Harvard announced on Saturday that they’re dropping law professor Ronald Sullivan and his wife, lecturer on law Stephanie Robinson, as faculty deans of the Winthrop House for undergraduate students. Harvard College Dean Rakesh Khurana didn’t spell out the reasons for this change in his letter to students, but it happened  as Sullivan faced criticism from students for representing disgraced Hollywood producer Harvey Weinstein in a sexual assault case.

“My decision not to renew the Faculty Deans was informed by a number of considerations,” Khurana wrote. “Over the last few weeks, students and staff have continued to communicate concerns about the climate in Winthrop House to the College.
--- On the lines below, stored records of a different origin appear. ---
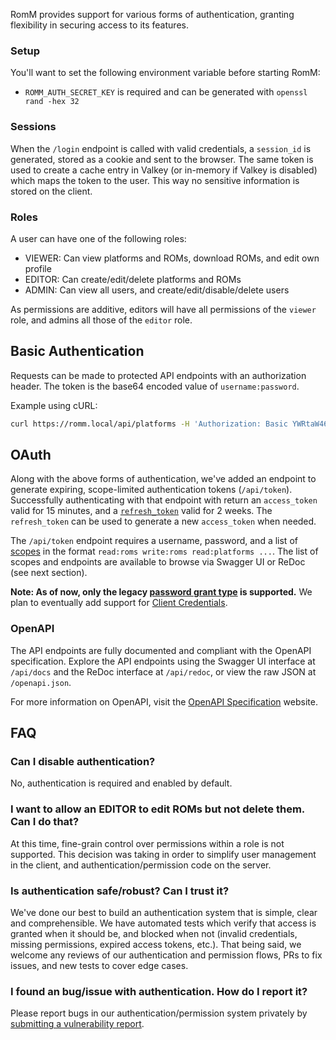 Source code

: <!-- trunk-ignore-all(markdownlint/MD041) -->

RomM provides support for various forms of authentication, granting flexibility in securing access to its features.

### Setup

You'll want to set the following environment variable before starting RomM:

- `ROMM_AUTH_SECRET_KEY` is required and can be generated with `openssl rand -hex 32`

### Sessions

When the `/login` endpoint is called with valid credentials, a `session_id` is generated, stored as a cookie and sent to the browser. The same token is used to create a cache entry in Valkey (or in-memory if Valkey is disabled) which maps the token to the user. This way no sensitive information is stored on the client.

### Roles

A user can have one of the following roles:

- VIEWER: Can view platforms and ROMs, download ROMs, and edit own profile
- EDITOR: Can create/edit/delete platforms and ROMs
- ADMIN: Can view all users, and create/edit/disable/delete users

As permissions are additive, editors will have all permissions of the `viewer` role, and admins all those of the `editor` role.

## Basic Authentication

Requests can be made to protected API endpoints with an authorization header. The token is the base64 encoded value of `username:password`.

Example using cURL:

```bash
curl https://romm.local/api/platforms -H 'Authorization: Basic YWRtaW46aHVudGVyMg=='
```

## OAuth

Along with the above forms of authentication, we've added an endpoint to generate expiring, scope-limited authentication tokens (`/api/token`). Successfully authenticating with that endpoint with return an `access_token` valid for 15 minutes, and a [`refresh_token`](https://oauth.net/2/grant-types/refresh-token/) valid for 2 weeks. The `refresh_token` can be used to generate a new `access_token` when needed.

The `/api/token` endpoint requires a username, password, and a list of [scopes](https://oauth.net/2/scope/) in the format `read:roms write:roms read:platforms ...`. The list of scopes and endpoints are available to browse via Swagger UI or ReDoc (see next section).

**Note: As of now, only the legacy [password grant type](https://oauth.net/2/grant-types/password/) is supported.** We plan to eventually add support for [Client Credentials](https://oauth.net/2/grant-types/client-credentials/).

### OpenAPI

The API endpoints are fully documented and compliant with the OpenAPI specification. Explore the API endpoints using the Swagger UI interface at `/api/docs` and the ReDoc interface at `/api/redoc`, or view the raw JSON at `/openapi.json`.

For more information on OpenAPI, visit the [OpenAPI Specification](https://www.openapis.org/) website.

## FAQ

### Can I disable authentication?

No, authentication is required and enabled by default.

### I want to allow an EDITOR to edit ROMs but not delete them. Can I do that?

At this time, fine-grain control over permissions within a role is not supported. This decision was taking in order to simplify user management in the client, and authentication/permission code on the server.

### Is authentication safe/robust? Can I trust it?

We've done our best to build an authentication system that is simple, clear and comprehensible. We have automated tests which verify that access is granted when it should be, and blocked when not (invalid credentials, missing permissions, expired access tokens, etc.). That being said, we welcome any reviews of our authentication and permission flows, PRs to fix issues, and new tests to cover edge cases.

### I found an bug/issue with authentication. How do I report it?

Please report bugs in our authentication/permission system privately by [submitting a vulnerability report](https://github.com/rommapp/romm/security/advisories/new).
The concerns expressed have been serious and numerous. The actions that have been taken to improve the climate have been ineffective, and the noticeable lack of faculty dean presence during critical moments has further deteriorated the climate in the House. I have concluded that the situation in the House is untenable.”

Their term as faculty deans ends June 30, Khurana wrote.

This decision doesn’t change their roles at Harvard law.

The couple said in a statement that they felt blindsided by the decision.

“We are surprised and dismayed by the action Harvard announced today,” they said, according to The New York Times. “We believed the discussions we were having with high-level university representatives were progressing in a positive manner, but Harvard unilaterally ended those talks.”

They said they plan on reviewing their options.

Sullivan is part of Weinstein’s legal team out in a New York sexual assault case. The client is a pariah in Hollywood after dozens of women, including high-profile actresses like Ashley Judd and Asia Argento, have said he committed sexual misconduct up to and including rape.

Sullivan’s new job strained his relationship with students, with a number calling for his removal as faculty dean. He defended his decision to work on the defense.

“It is particularly important for this category of unpopular defendant to receive the same process as everyone else – perhaps even more important,” he wrote in a letter to students, according to The Harvard Crimson. “To the degree we deny unpopular defendants basic due process rights we cease to be the country we imagine ourselves to be.”